Report how many lines in the records below contain the word "label". Give only the number.

● ● ●

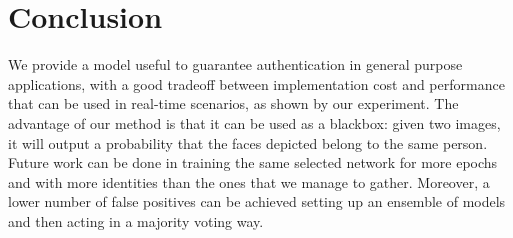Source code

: \section{Conclusion}
We provide a model useful to guarantee authentication in general purpose applications, with a good tradeoff between implementation cost and performance that can be used in real-time scenarios, as shown by our experiment. The advantage of our method is that it can be used as a blackbox: given two images, it will output a probability that the faces depicted belong to the same person.
Future work can be done in training the same selected network for more epochs and with more identities than the ones that we manage to gather. Moreover, a lower number of false positives can be achieved setting up an ensemble of models and then acting in a majority voting way.
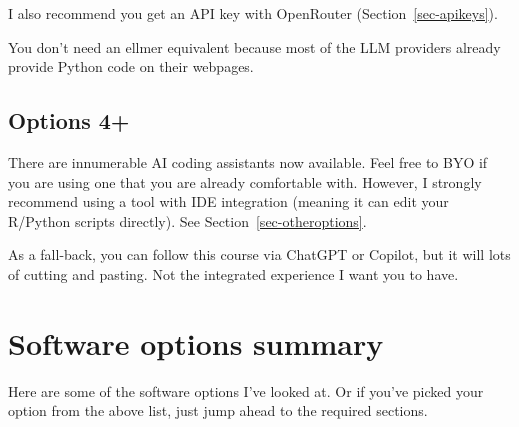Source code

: \documentclass[
  letterpaper,
  DIV=11,
  numbers=noendperiod]{scrreprt}
\begin{document}
I also recommend you get an API key with OpenRouter
(Section~\ref{sec-apikeys}).

You don't need an ellmer equivalent because most of the LLM providers
already provide Python code on their webpages.

\subsection{Options 4+}\label{options-4}

There are innumerable AI coding assistants now available. Feel free to
BYO if you are using one that you are already comfortable with. However,
I strongly recommend using a tool with IDE integration (meaning it can
edit your R/Python scripts directly). See
Section~\ref{sec-otheroptions}.

As a fall-back, you can follow this course via ChatGPT or Copilot, but
it will lots of cutting and pasting. Not the integrated experience I
want you to have.

\section{Software options summary}\label{software-options-summary}

Here are some of the software options I've looked at. Or if you've
picked your option from the above list, just jump ahead to the required
sections.
\end{document}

● ● ●

» REPLY TO THE EXERCISE:
2